Can you copy the lines from the one that contains "In these cases, we" through the end of the material below, exactly and with nothing else?
-- DATASET RECORDS follows --
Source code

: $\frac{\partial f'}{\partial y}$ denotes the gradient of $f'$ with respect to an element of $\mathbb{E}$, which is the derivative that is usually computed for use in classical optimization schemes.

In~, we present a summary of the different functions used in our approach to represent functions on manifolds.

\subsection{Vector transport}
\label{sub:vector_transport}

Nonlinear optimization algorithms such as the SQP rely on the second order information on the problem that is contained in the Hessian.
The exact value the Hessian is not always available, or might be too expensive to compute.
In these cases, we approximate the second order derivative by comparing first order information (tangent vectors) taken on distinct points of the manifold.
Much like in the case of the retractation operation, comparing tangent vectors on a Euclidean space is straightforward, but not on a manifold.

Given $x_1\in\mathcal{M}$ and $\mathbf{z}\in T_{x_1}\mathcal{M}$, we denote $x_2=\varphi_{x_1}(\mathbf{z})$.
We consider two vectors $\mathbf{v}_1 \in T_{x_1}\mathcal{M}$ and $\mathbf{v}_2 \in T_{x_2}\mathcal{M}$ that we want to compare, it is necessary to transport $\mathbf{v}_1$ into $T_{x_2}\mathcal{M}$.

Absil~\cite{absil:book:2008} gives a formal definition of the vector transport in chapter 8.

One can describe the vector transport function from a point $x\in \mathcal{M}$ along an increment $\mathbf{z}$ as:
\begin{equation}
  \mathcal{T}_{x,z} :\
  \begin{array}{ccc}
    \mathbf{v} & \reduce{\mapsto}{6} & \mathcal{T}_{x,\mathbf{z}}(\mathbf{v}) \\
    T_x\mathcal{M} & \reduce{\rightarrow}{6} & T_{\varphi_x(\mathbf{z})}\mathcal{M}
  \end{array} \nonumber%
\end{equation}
-- DATASET RECORDS concluded --
▶ **REPLY TO THE TASK**
In these cases, we approximate the second order derivative by comparing first order information (tangent vectors) taken on distinct points of the manifold.
Much like in the case of the retractation operation, comparing tangent vectors on a Euclidean space is straightforward, but not on a manifold.

Given $x_1\in\mathcal{M}$ and $\mathbf{z}\in T_{x_1}\mathcal{M}$, we denote $x_2=\varphi_{x_1}(\mathbf{z})$.
We consider two vectors $\mathbf{v}_1 \in T_{x_1}\mathcal{M}$ and $\mathbf{v}_2 \in T_{x_2}\mathcal{M}$ that we want to compare, it is necessary to transport $\mathbf{v}_1$ into $T_{x_2}\mathcal{M}$.

Absil~\cite{absil:book:2008} gives a formal definition of the vector transport in chapter 8.

One can describe the vector transport function from a point $x\in \mathcal{M}$ along an increment $\mathbf{z}$ as:
\begin{equation}
  \mathcal{T}_{x,z} :\
  \begin{array}{ccc}
    \mathbf{v} & \reduce{\mapsto}{6} & \mathcal{T}_{x,\mathbf{z}}(\mathbf{v}) \\
    T_x\mathcal{M} & \reduce{\rightarrow}{6} & T_{\varphi_x(\mathbf{z})}\mathcal{M}
  \end{array} \nonumber%
\end{equation}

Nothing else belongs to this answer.